源ちゃんは、叔父に残された時間が長くないと知った時に、自分に出来ることは何かと考えたそうだ。そこで叔父の生きた証として、作品を展示する計画を思いついた。
その企画を手伝ってくれたのが、写真の専門学校時代からの友人の猿渡だ。
作業中に源ちゃんと猿渡は、例の写真を見つけ、その美しさに釘づけになったらしい。しかし写真の女性が誰だか分からなかったので、パネルにはしなかったそうだ。
けれど葬儀に白石はるみが現れ、叔父が撮ったのは彼女であると気づいた猿渡が、その日のうちに写真を売ってしまったのだ。そして、それを知った源ちゃんは、友人を庇うために小細工をしたと言う。

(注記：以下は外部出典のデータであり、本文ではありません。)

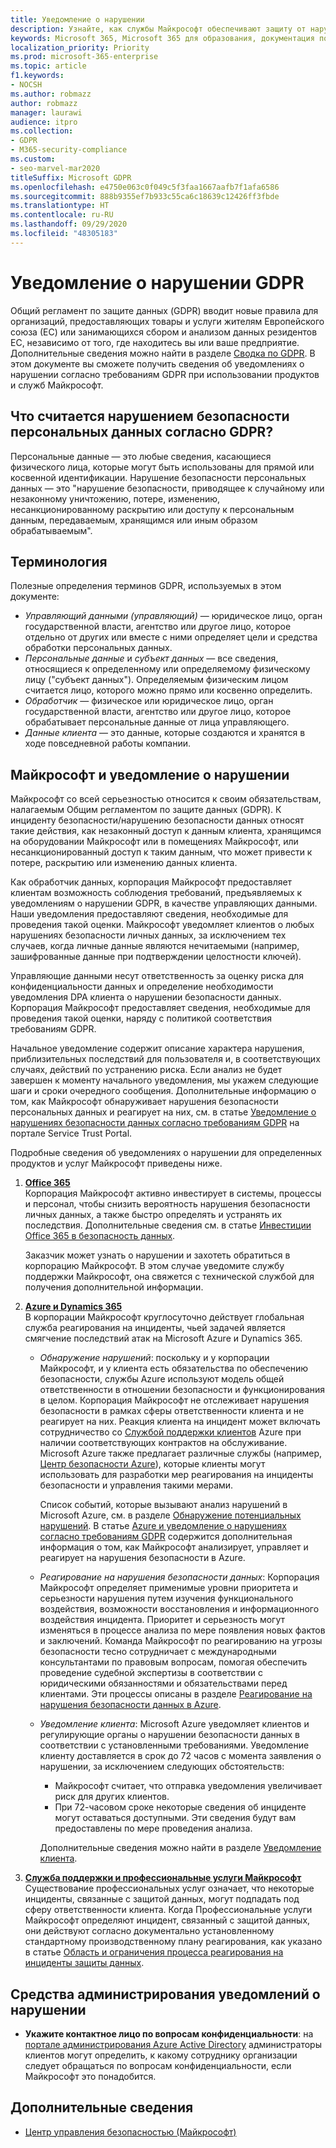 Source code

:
 ```yaml
---
title: Уведомление о нарушении
description: Узнайте, как службы Майкрософт обеспечивают защиту от нарушений безопасности персональных данных и как корпорация Майкрософт реагирует на такие нарушения и оповещает вас о них.
keywords: Microsoft 365, Microsoft 365 для образования, документация по Microsoft 365, GDPR
localization_priority: Priority
ms.prod: microsoft-365-enterprise
ms.topic: article
f1.keywords:
- NOCSH
ms.author: robmazz
author: robmazz
manager: laurawi
audience: itpro
ms.collection:
- GDPR
- M365-security-compliance
ms.custom:
- seo-marvel-mar2020
titleSuffix: Microsoft GDPR
ms.openlocfilehash: e4750e063c0f049c5f3faa1667aafb7f1afa6586
ms.sourcegitcommit: 888b9355ef7b933c55ca6c18639c12426ff3fbde
ms.translationtype: HT
ms.contentlocale: ru-RU
ms.lasthandoff: 09/29/2020
ms.locfileid: "48305183"
---
```

# <a name="gdpr-breach-notification"></a>Уведомление о нарушении GDPR

Общий регламент по защите данных (GDPR) вводит новые правила для организаций, предоставляющих товары и услуги жителям Европейского союза (ЕС) или занимающихся сбором и анализом данных резидентов ЕС, независимо от того, где находитесь вы или ваше предприятие. Дополнительные сведения можно найти в разделе [Сводка по GDPR](gdpr.md). В этом документе вы сможете получить сведения об уведомлениях о нарушении согласно требованиям GDPR при использовании продуктов и служб Майкрософт.

## <a name="what-constitute-a-breach-of-personal-data-under-the-gdpr"></a>Что считается нарушением безопасности персональных данных согласно GDPR?

Персональные данные — это любые сведения, касающиеся физического лица, которые могут быть использованы для прямой или косвенной идентификации. Нарушение безопасности персональных данных — это "нарушение безопасности, приводящее к случайному или незаконному уничтожению, потере, изменению, несанкционированному раскрытию или доступу к персональным данным, передаваемым, хранящимся или иным образом обрабатываемым".

## <a name="terminology"></a>Терминология

Полезные определения терминов GDPR, используемых в этом документе:

- *Управляющий данными (управляющий)* — юридическое лицо, орган государственной власти, агентство или другое лицо, которое отдельно от других или вместе с ними определяет цели и средства обработки персональных данных.  
- *Персональные данные* и *субъект данных* — все сведения, относящиеся к определенному или определяемому физическому лицу ("субъект данных"). Определяемым физическим лицом считается лицо, которого можно прямо или косвенно определить.  
- *Обработчик* — физическое или юридическое лицо, орган государственной власти, агентство или другое лицо, которое обрабатывает персональные данные от лица управляющего.  
- *Данные клиента* — это данные, которые создаются и хранятся в ходе повседневной работы компании.

## <a name="microsoft-and-breach-notification"></a>Майкрософт и уведомление о нарушении

Майкрософт со всей серьезностью относится к своим обязательствам, налагаемым Общим регламентом по защите данных (GDPR). К инциденту безопасности/нарушению безопасности данных относят такие действия, как незаконный доступ к данным клиента, хранящимся на оборудовании Майкрософт или в помещениях Майкрософт, или несанкционированный доступ к таким данным, что может привести к потере, раскрытию или изменению данных клиента.

Как обработчик данных, корпорация Майкрософт предоставляет клиентам возможность соблюдения требований, предъявляемых к уведомлениям о нарушении GDPR, в качестве управляющих данными.  Наши уведомления предоставляют сведения, необходимые для проведения такой оценки. Майкрософт уведомляет клиентов о любых нарушениях безопасности личных данных, за исключением тех случаев, когда личные данные являются нечитаемыми (например, зашифрованные данные при подтверждении целостности ключей).

Управляющие данными несут ответственность за оценку риска для конфиденциальности данных и определение необходимости уведомления DPA клиента о нарушении безопасности данных. Корпорация Майкрософт предоставляет сведения, необходимые для проведения такой оценки, наряду с политикой соответствия требованиям GDPR.

Начальное уведомление содержит описание характера нарушения, приблизительных последствий для пользователя и, в соответствующих случаях, действий по устранению риска. Если анализ не будет завершен к моменту начального уведомления, мы укажем следующие шаги и сроки очередного сообщения. Дополнительные информацию о том, как Майкрософт обнаруживает нарушения безопасности персональных данных и реагирует на них, см. в статье [Уведомление о нарушениях безопасности данных согласно требованиям GDPR](https://servicetrust.microsoft.com/ViewPage/GDPRBreach) на портале Service Trust Portal.

Подробные сведения об уведомлениях о нарушении для определенных продуктов и услуг Майкрософт приведены ниже.
  
1. **[Office 365](gdpr-breach-Office365.md)**  
    Корпорация Майкрософт активно инвестирует в системы, процессы и персонал, чтобы снизить вероятность нарушения безопасности личных данных, а также быстро определять и устранять их последствия. Дополнительные сведения см. в статье [Инвестиции Office 365 в безопасность данных](https://docs.microsoft.com/microsoft-365/compliance/gdpr-breach-office365#office-365-investments-in-data-security).

    Заказчик может узнать о нарушении и захотеть обратиться в корпорацию Майкрософт. В этом случае уведомите службу поддержки Майкрософт, она свяжется с технической службой для получения дополнительной информации.

2. **[Azure и Dynamics 365](gdpr-breach-azure-dynamics.md)**  
    В корпорации Майкрософт круглосуточно действует глобальная служба реагирования на инциденты, чьей задачей является смягчение последствий атак на Microsoft Azure и Dynamics 365.

    - *Обнаружение нарушений*: поскольку и у корпорации Майкрософт, и у клиента есть обязательства по обеспечению безопасности, службы Azure используют модель общей ответственности в отношении безопасности и функционирования в целом. Корпорация Майкрософт не отслеживает нарушения безопасности в рамках сферы ответственности клиента и не реагирует на них. Реакция клиента на инцидент может включать сотрудничество со [Службой поддержки клиентов](https://azure.microsoft.com/support/options/) Azure при наличии соответствующих контрактов на обслуживание. Microsoft Azure также предлагает различные службы (например, [Центр безопасности Azure](https://azure.microsoft.com/services/security-center/)), которые клиенты могут использовать для разработки мер реагирования на инциденты безопасности и управления такими мерами.

        Список событий, которые вызывают анализ нарушений в Microsoft Azure, см. в разделе [Обнаружение потенциальных нарушений](https://docs.microsoft.com/microsoft-365/compliance/gdpr-breach-azure-dynamics#detection-of-potential-breaches). В статье [Azure и уведомление о нарушениях согласно требованиям GDPR](gdpr-breach-azure-dynamics.md) содержится дополнительная информация о том, как Майкрософт анализирует, управляет и реагирует на нарушения безопасности в Azure.

    - *Реагирование на нарушения безопасности данных*: Корпорация Майкрософт определяет применимые уровни приоритета и серьезности нарушения путем изучения функционального воздействия, возможности восстановления и информационного воздействия инцидента. Приоритет и серьезность могут изменяться в процессе анализа по мере появления новых фактов и заключений.
    Команда Майкрософт по реагированию на угрозы безопасности тесно сотрудничает с международными консультантами по правовым вопросам, помогая обеспечить проведение судебной экспертизы в соответствии с юридическими обязанностями и обязательствами перед клиентами. Эти процессы описаны в разделе [Реагирование на нарушения безопасности данных в Azure](https://docs.microsoft.com/microsoft-365/compliance/gdpr-breach-azure-dynamics#azures-data-breach-response).

    - *Уведомление клиента*: Microsoft Azure уведомляет клиентов и регулирующие органы о нарушении безопасности данных в соответствии с установленными требованиями. Уведомление клиенту доставляется в срок до 72 часов с момента заявления о нарушении, за исключением следующих обстоятельств:

        - Майкрософт считает, что отправка уведомления увеличивает риск для других клиентов.
        - При 72-часовом сроке некоторые сведения об инциденте могут оставаться доступными. Эти сведения будут вам предоставлены по мере проведения анализа.

        Дополнительные сведения можно найти в разделе [Уведомление клиента](https://docs.microsoft.com/microsoft-365/compliance/gdpr-breach-azure-dynamics#customer-notification).

3. **[Служба поддержки и профессиональные услуги Майкрософт](gdpr-breach-Microsoft-Support-Professional-Services.md)**  
    Существование профессиональных услуг означает, что некоторые инциденты, связанные с защитой данных, могут подпадать под сферу ответственности клиента. Когда Профессиональные услуги Майкрософт определяют инцидент, связанный с защитой данных, они действуют согласно документально установленному стандартному производственному плану реагирования, как указано в статье [Область и ограничения процесса реагирования на инциденты защиты данных](https://docs.microsoft.com/microsoft-365/compliance/gdpr-breach-microsoft-support-professional-services#scope--limits-of-data-protection-incident-response-process).

## <a name="breach-notification-admin-tools"></a>Средства администрирования уведомлений о нарушении

- **Укажите контактное лицо по вопросам конфиденциальности**: на [портале администрирования Azure Active Directory](https://go.microsoft.com/fwlink/p/?linkid=2052736) администраторы клиентов могут определить, к какому сотруднику организации следует обращаться по вопросам конфиденциальности, если Майкрософт это понадобится.

## <a name="learn-more"></a>Дополнительные сведения

- [Центр управления безопасностью (Майкрософт)](https://www.microsoft.com/trust-center/privacy/gdpr-overview)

「秋人さんに箱を燃やす様に言われてたのは、本当なんだ」
「何で、そんなこと言ったのかな」
「俺も不思議に思ったけど、燃やすくらいの箱なら、無くなっても大丈夫かなと思ってさ」
「白石はるみの写真が、箱に入っていた様に、見せかけるために。わざわざ盗ませたのか」
「春人、ごめん。本当にごめん」
「ごめんと言われても」
「許してくれとは言えないけど、俺も猿渡もさ、秋人さんの写真が大好きなんだよ。だから、一人でも多くの人に見て欲しかったんだよ」
「それは、分かるけどさ」
「でも、猿渡が写真を勝手に売りやがって、俺も動転しちゃってさ。ほんと嘘ついて悪かったよ」
源ちゃんの気持ちも、少しは理解できる。あの写真を埋もれさせるのは勿体ないと、僕でさえも思ったからだ。
ただ、僕らに無断で写真を売った猿渡という奴は許せないし、そんな奴を庇う源ちゃんにも、がっかりした。ましてや事実を誤魔化すために、写真館から箱を盗ませるなんて。
それにしても秋人パパは、なんであの箱を燃やせと言ったのだろう。そしてバーで見つかったオルゴールは、盗まれた箱と同一の物なのだろうか。